She began her Las Vegas residency – every part of her life completely under her father’s control.
“No matter how much I dieted and exercised, my father was always telling me I was fat,” she writes. “He put me on a strict diet” adding she was “not legally allowed to eat dessert.”
Spears describes begging for “real food” and being told no.
“So for two years, I ate nothing but chicken and canned vegetables.”
She says two years is a long time to “not be able to eat what you want”, especially when she was performing so much.
“I felt like my body wasn’t mine anymore.”
The ‘Free Britney’ movement played a key role in the singer regaining her mental strength, she writes.
She was able to fight her way out of the conservatorship in 2022 and remains estranged from her family.
“I did not deserve what my family did to me,” she wrote in the book, adding that when it comes to her family she “tries not to think about them.”.
She likened the conservatorship to when she was a child and her father would allegedly become abusive and pass out drunk on the lounge. Spears would swear to herself she would one day escape, and she felt the same during the conservatorship.

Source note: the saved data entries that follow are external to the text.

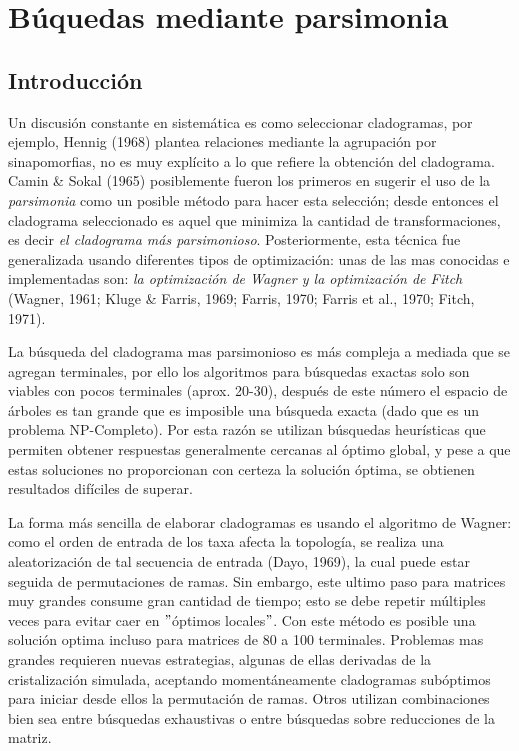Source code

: 
\chapter{B\'uquedas mediante parsimonia} %
\label{cha:parsimonia}

\section*{Introducci\'on} 

Un discusi\'on constante en sistem\'atica es como seleccionar cladogramas, por ejemplo, {\color{red}Hennig (1968)} plantea relaciones mediante la agrupaci\'on por sinapomorfias, no es muy expl\'icito a lo que refiere la obtenci\'on del cladograma. {\color{red}Camin \& Sokal (1965)} posiblemente fueron los primeros en sugerir el uso de la \textit{parsimonia} como un posible m\'etodo para hacer esta selecci\'on; desde entonces el cladograma seleccionado es aquel que minimiza la cantidad de transformaciones, es decir \textit{el cladograma m\'as parsimonioso}. Posteriormente, esta t\'ecnica fue generalizada usando diferentes tipos de optimizaci\'on: unas de las mas conocidas e implementadas son: \textit{la optimizaci\'on de Wagner y la optimizaci\'on de Fitch} {\color{red}(Wagner, 1961; Kluge \& Farris, 1969; Farris, 1970; Farris et al., 1970; Fitch, 1971)}.


La b\'usqueda del cladograma mas parsimonioso es m\'as compleja a mediada que se agregan terminales,  por ello los algoritmos para b\'usquedas exactas solo son viables con pocos terminales (aprox. 20-30),  despu\'es de este n\'umero el espacio de \'arboles es tan grande que es imposible una b\'usqueda exacta (dado que es un problema NP-Completo). Por esta raz\'on se utilizan b\'usquedas heur\'isticas que permiten obtener respuestas generalmente cercanas al \'optimo global,  y pese a que estas soluciones no proporcionan con certeza la soluci\'on \'optima, se obtienen resultados  dif\'iciles de superar.

La forma m\'as sencilla de elaborar cladogramas es usando el algoritmo de Wagner: como el orden de entrada de los taxa afecta la topolog\'ia,  se realiza una aleatorizaci\'on de tal secuencia de entrada {\color{red} (Dayo, 1969)},  la cual puede estar seguida de permutaciones de ramas. Sin embargo,  este ultimo paso para matrices muy grandes consume gran cantidad de tiempo; esto se debe repetir m\'ultiples veces para evitar caer en $"$\'optimos locales$"$. Con este m\'etodo es posible una soluci\'on optima incluso para matrices de 80 a 100 terminales. Problemas mas grandes requieren nuevas estrategias,  algunas de ellas derivadas de la cristalizaci\'on simulada,  aceptando moment\'aneamente cladogramas sub\'optimos para iniciar desde ellos la permutaci\'on de ramas. Otros utilizan combinaciones bien sea entre b\'usquedas exhaustivas o entre b\'usquedas sobre reducciones de la matriz.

Today, the singer says she is able to “experience the riches of being an adult woman for the first time in many years.”
Gaining control of her diet and being allowed to eat whatever she wanted, her “body became strong and my fire came back”.
Expressing that fire on social media by dancing and performing is part of her healing, she says.
”Freedom means being goofy, silly and having fun on social media. Freedom means taking a break from Instagram without people calling 911,” she wrote.
“Freedom means being able to make mistakes, and learning from them.
She ended the book by saying she hoped to “inspire people on some level”.
“I can’t change the past, but I don’t have to be lonely or scared anymore.”